Records drawn from a dataset:

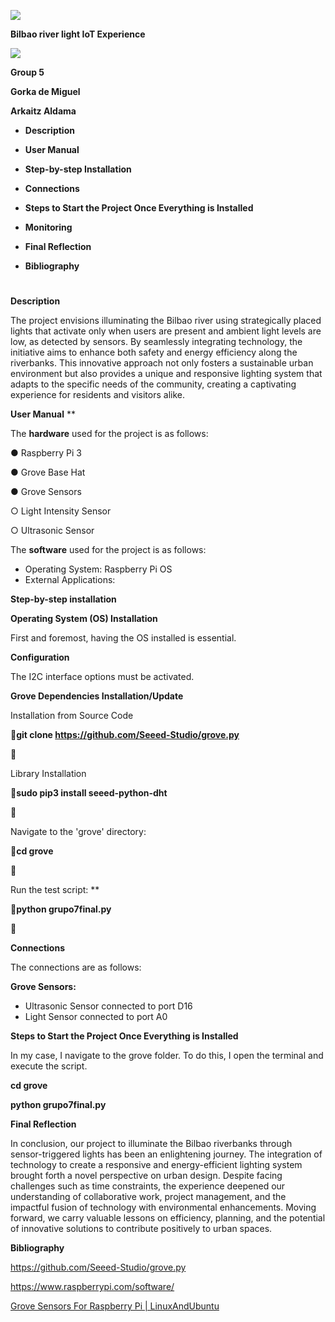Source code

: ﻿![](Aspose.Words.33677d41-3ccf-450d-b19f-66c8c0d14f4b.001.png)











**Bilbao river light IoT Experience**





![](Aspose.Words.33677d41-3ccf-450d-b19f-66c8c0d14f4b.002.png)






















**Group 5**

**Gorka de Miguel**

**Arkaitz Aldama**

- **Description**



- **User Manual**


- **Step-by-step Installation** 


- **Connections**

- **Steps to Start the Project Once Everything is Installed**

- **Monitoring**


- **Final Reflection**


- **Bibliography**




#













<a name="_680it9qsq9sp"></a><a name="_478o3nqbn6cu"></a>**Description**

The project envisions illuminating the Bilbao river using strategically placed lights that activate only when users are present and ambient light levels are low, as detected by sensors. By seamlessly integrating technology, the initiative aims to enhance both safety and energy efficiency along the riverbanks. This innovative approach not only fosters a sustainable urban environment but also provides a unique and responsive lighting system that adapts to the specific needs of the community, creating a captivating experience for residents and visitors alike.





<a name="_41ajzdmrebwk"></a><a name="_2qt66dqbdp"></a>**User Manual**
**

The **hardware** used for the project is as follows:

●  Raspberry Pi 3

●  Grove Base Hat

●  Grove Sensors

○  Light Intensity Sensor

○  Ultrasonic Sensor

The **software** used for the project is as follows:

- Operating System: Raspberry Pi OS
- External Applications: 

<a name="_p97y4iesd1gg"></a>**Step-by-step installation** 

**Operating System (OS) Installation**

First and foremost, having the OS installed is essential.

**Configuration**

The I2C interface options must be activated.

**Grove Dependencies Installation/Update**

Installation from Source Code


**git clone https://github.com/Seeed-Studio/grove.py**

****	

Library Installation


**sudo pip3 install seeed-python-dht**

****

Navigate to the 'grove' directory:


**cd grove**

****

Run the test script:
**


**python grupo7final.py**

****


<a name="_j0w0qkrrgnid"></a>**Connections**

The connections are as follows:

**Grove Sensors:**

- Ultrasonic Sensor connected to port D16
- Light Sensor connected to port A0


<a name="_q10g10ghms03"></a><a name="_596i51wmm0nk"></a>**Steps to Start the Project Once Everything is Installed**


In my case, I navigate to the grove folder. To do this, I open the terminal and execute the script.

**cd grove**

**python grupo7final.py**


<a name="_k4kt4baxzpsj"></a>**Final Reflection**

In conclusion, our project to illuminate the Bilbao riverbanks through sensor-triggered lights has been an enlightening journey. The integration of technology to create a responsive and energy-efficient lighting system brought forth a novel perspective on urban design. Despite facing challenges such as time constraints, the experience deepened our understanding of collaborative work, project management, and the impactful fusion of technology with environmental enhancements. Moving forward, we carry valuable lessons on efficiency, planning, and the potential of innovative solutions to contribute positively to urban spaces.






















<a name="_r7hpsadh5bkd"></a><a name="_kc83l9mzo3w3"></a>**Bibliography**

<https://github.com/Seeed-Studio/grove.py>

[https://www.raspberrypi.com/software/ ](https://www.raspberrypi.com/software/)

[Grove Sensors For Raspberry Pi | LinuxAndUbuntu](https://www.linuxandubuntu.com/home/grove-sensors-for-raspberry-pi)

[DIRECTIONS FOR THIS TASK] The expected output is each record, copied exactly, and nothing in place of the pictures.

[OUTPUT BELOW]
Source code

: ﻿![](Aspose.Words.33677d41-3ccf-450d-b19f-66c8c0d14f4b.001.png)











**Bilbao river light IoT Experience**





![](Aspose.Words.33677d41-3ccf-450d-b19f-66c8c0d14f4b.002.png)






















**Group 5**

**Gorka de Miguel**

**Arkaitz Aldama**

- **Description**



- **User Manual**


- **Step-by-step Installation** 


- **Connections**

- **Steps to Start the Project Once Everything is Installed**

- **Monitoring**


- **Final Reflection**


- **Bibliography**




#













<a name="_680it9qsq9sp"></a><a name="_478o3nqbn6cu"></a>**Description**

The project envisions illuminating the Bilbao river using strategically placed lights that activate only when users are present and ambient light levels are low, as detected by sensors. By seamlessly integrating technology, the initiative aims to enhance both safety and energy efficiency along the riverbanks. This innovative approach not only fosters a sustainable urban environment but also provides a unique and responsive lighting system that adapts to the specific needs of the community, creating a captivating experience for residents and visitors alike.





<a name="_41ajzdmrebwk"></a><a name="_2qt66dqbdp"></a>**User Manual**
**

The **hardware** used for the project is as follows:

●  Raspberry Pi 3

●  Grove Base Hat

●  Grove Sensors

○  Light Intensity Sensor

○  Ultrasonic Sensor

The **software** used for the project is as follows:

- Operating System: Raspberry Pi OS
- External Applications: 

<a name="_p97y4iesd1gg"></a>**Step-by-step installation** 

**Operating System (OS) Installation**

First and foremost, having the OS installed is essential.

**Configuration**

The I2C interface options must be activated.

**Grove Dependencies Installation/Update**

Installation from Source Code


**git clone https://github.com/Seeed-Studio/grove.py**

****	

Library Installation


**sudo pip3 install seeed-python-dht**

****

Navigate to the 'grove' directory:


**cd grove**

****

Run the test script:
**


**python grupo7final.py**

****


<a name="_j0w0qkrrgnid"></a>**Connections**

The connections are as follows:

**Grove Sensors:**

- Ultrasonic Sensor connected to port D16
- Light Sensor connected to port A0


<a name="_q10g10ghms03"></a><a name="_596i51wmm0nk"></a>**Steps to Start the Project Once Everything is Installed**


In my case, I navigate to the grove folder. To do this, I open the terminal and execute the script.

**cd grove**

**python grupo7final.py**


<a name="_k4kt4baxzpsj"></a>**Final Reflection**

In conclusion, our project to illuminate the Bilbao riverbanks through sensor-triggered lights has been an enlightening journey. The integration of technology to create a responsive and energy-efficient lighting system brought forth a novel perspective on urban design. Despite facing challenges such as time constraints, the experience deepened our understanding of collaborative work, project management, and the impactful fusion of technology with environmental enhancements. Moving forward, we carry valuable lessons on efficiency, planning, and the potential of innovative solutions to contribute positively to urban spaces.






















<a name="_r7hpsadh5bkd"></a><a name="_kc83l9mzo3w3"></a>**Bibliography**

<https://github.com/Seeed-Studio/grove.py>

[https://www.raspberrypi.com/software/ ](https://www.raspberrypi.com/software/)

[Grove Sensors For Raspberry Pi | LinuxAndUbuntu](https://www.linuxandubuntu.com/home/grove-sensors-for-raspberry-pi)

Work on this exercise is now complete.